Return each line of the records holding the string "customerAudioUrl".

Top of Records provided

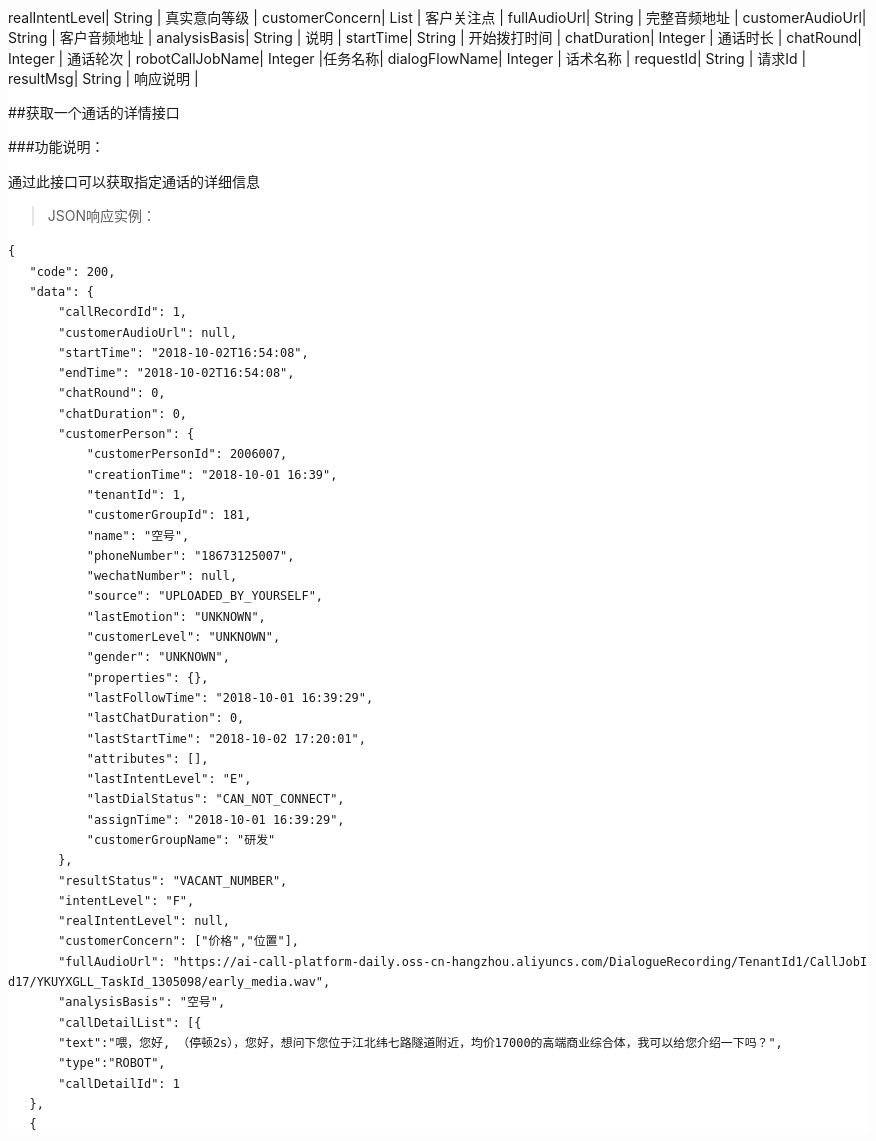   realIntentLevel| String | 真实意向等级 |
  customerConcern| List | 客户关注点  |
  fullAudioUrl| String | 完整音频地址 |
  customerAudioUrl| String | 客户音频地址 |
  analysisBasis| String | 说明 |
  startTime| String | 开始拨打时间 |
  chatDuration| Integer  | 通话时长 |
  chatRound| Integer | 通话轮次 |
  robotCallJobName| Integer |任务名称|
  dialogFlowName| Integer | 话术名称 |
  requestId| String | 请求Id |
  resultMsg| String | 响应说明 |

##获取一个通话的详情接口
 
###功能说明：
 
 通过此接口可以获取指定通话的详细信息
 
 >JSON响应实例：
 
 ```
 {
 	"code": 200,
 	"data": {
 		"callRecordId": 1,
 		"customerAudioUrl": null,
 		"startTime": "2018-10-02T16:54:08",
 		"endTime": "2018-10-02T16:54:08",
 		"chatRound": 0,
 		"chatDuration": 0,
 		"customerPerson": {
 			"customerPersonId": 2006007,
 			"creationTime": "2018-10-01 16:39",
 			"tenantId": 1,
 			"customerGroupId": 181,
 			"name": "空号",
 			"phoneNumber": "18673125007",
 			"wechatNumber": null,
 			"source": "UPLOADED_BY_YOURSELF",
 			"lastEmotion": "UNKNOWN",
 			"customerLevel": "UNKNOWN",
 			"gender": "UNKNOWN",
 			"properties": {},
 			"lastFollowTime": "2018-10-01 16:39:29",
 			"lastChatDuration": 0,
 			"lastStartTime": "2018-10-02 17:20:01",
 			"attributes": [],
 			"lastIntentLevel": "E",
 			"lastDialStatus": "CAN_NOT_CONNECT",
 			"assignTime": "2018-10-01 16:39:29",
 			"customerGroupName": "研发"
 		},
 		"resultStatus": "VACANT_NUMBER",
 		"intentLevel": "F",
 		"realIntentLevel": null,
 		"customerConcern": ["价格","位置"],
 		"fullAudioUrl": "https://ai-call-platform-daily.oss-cn-hangzhou.aliyuncs.com/DialogueRecording/TenantId1/CallJobId17/YKUYXGLL_TaskId_1305098/early_media.wav",
 		"analysisBasis": "空号",
 		"callDetailList": [{
        "text":"喂，您好, （停顿2s），您好，想问下您位于江北纬七路隧道附近，均价17000的高端商业综合体，我可以给您介绍一下吗？",
        "type":"ROBOT",
        "callDetailId": 1
    },
    {
 ```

Bottom of Records provided

**Task solution:**
  customerAudioUrl| String | 客户音频地址 |
 		"customerAudioUrl": null,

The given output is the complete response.